AIware 2025
Wed 19 - Thu 20 November 2025
co-located with ASE 2025

Context: A large number of bug reports are submitted in software projects on a daily basis, examined manually by practitioners to determine if code changes are needed (valid) or not (invalid). Invalid bug reports cause a great waste of resources, thus automated bug report classification is widely studied. However, there exists a gap using LLMs and prompting techniques for bug report classification.

Objective: The aim of this study is to apply various LLM and ML methods to classify bug reports as valid or invalid, and to determine strengths and weaknesses of the LLMs for bug report classification.

Method: We trained machine learning models on the dataset, and established a retrieval augmented generation pipeline by indexing the training data to see how it affects LLM performance in classification. Lastly, we compared the performance of the majority vote of the three models we chose and compared it with the Judge LLM which is provided both with examples and models votes.

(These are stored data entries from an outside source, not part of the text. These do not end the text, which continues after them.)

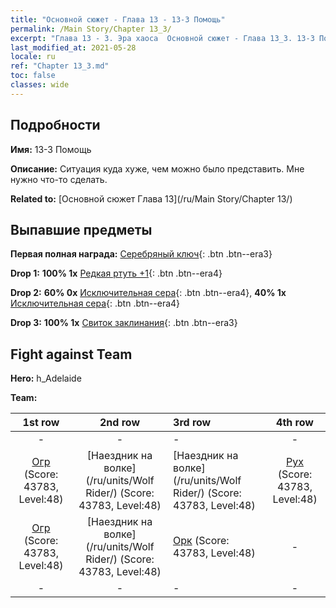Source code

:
 ```yaml
---
title: "Основной сюжет - Глава 13 - 13-3 Помощь"
permalink: /Main Story/Chapter 13_3/
excerpt: "Глава 13 - 3. Эра хаоса  Основной сюжет - Глава 13_3. 13-3 Помощь"
last_modified_at: 2021-05-28
locale: ru
ref: "Chapter 13_3.md"
toc: false
classes: wide
---
```


## Подробности

 **Имя:** 13-3 Помощь

 **Описание:** Ситуация куда хуже, чем можно было представить. Мне нужно что-то сделать.

 **Related to:** [Основной сюжет Глава 13](/ru/Main Story/Chapter 13/)

## Выпавшие предметы

 **Первая полная награда:** [Серебряный ключ](/ItemsRU/con_693/){: .btn .btn--era3}

 **Drop 1:** **100% 1x** [Редкая ртуть +1](/ItemsRU/mat_42/){: .btn .btn--era4}

 **Drop 2:** **60% 0x** [Исключительная сера](/ItemsRU/mat_36/){: .btn .btn--era4}, **40% 1x** [Исключительная сера](/ItemsRU/mat_36/){: .btn .btn--era4}

 **Drop 3:** **100% 1x** [Свиток заклинания](/ItemsRU/con_694/){: .btn .btn--era3}


## Fight against Team
 **Hero:** h_Adelaide

 **Team:**


  | 1st row | 2nd row | 3rd row | 4th row |
  |:----:|:----:|:----|:----:|
  | - | - | - | - |
  | [Огр](/ru/units/Ogre/) (Score: 43783, Level:48)  | [Наездник на волке](/ru/units/Wolf Rider/) (Score: 43783, Level:48)  | [Наездник на волке](/ru/units/Wolf Rider/) (Score: 43783, Level:48)  | [Рух](/ru/units/Roc/) (Score: 43783, Level:48)  |
  | [Огр](/ru/units/Ogre/) (Score: 43783, Level:48)  | [Наездник на волке](/ru/units/Wolf Rider/) (Score: 43783, Level:48)  | [Орк](/ru/units/Orc/) (Score: 43783, Level:48)  | - |
  | - | - | - | - |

Results: Fine-tuned transformers proved to be the most effective classifiers, with RoBERTa achieving the highest F1 score of 0.909. In contrast, zero-shot LLMs have shown a poor performance, with F1 scores ranging from 0.531 to 0.737. Although RAG-based few-shot prompting significantly boosted LLM performance, lifting the top score to 0.815, they still did not surpass the fine-tuned models. Finally, our Judge LLM pipeline yielded an F1 score of 0.871. Conclusions: Our evaluation confirms that fine-tuned semantic classifiers remain the most cost-effective and highest-accuracy solution for binary bug-report classification. Using RAG with LLMs substantially improves model performance, although the scores do not surpass our top fine-tuned models.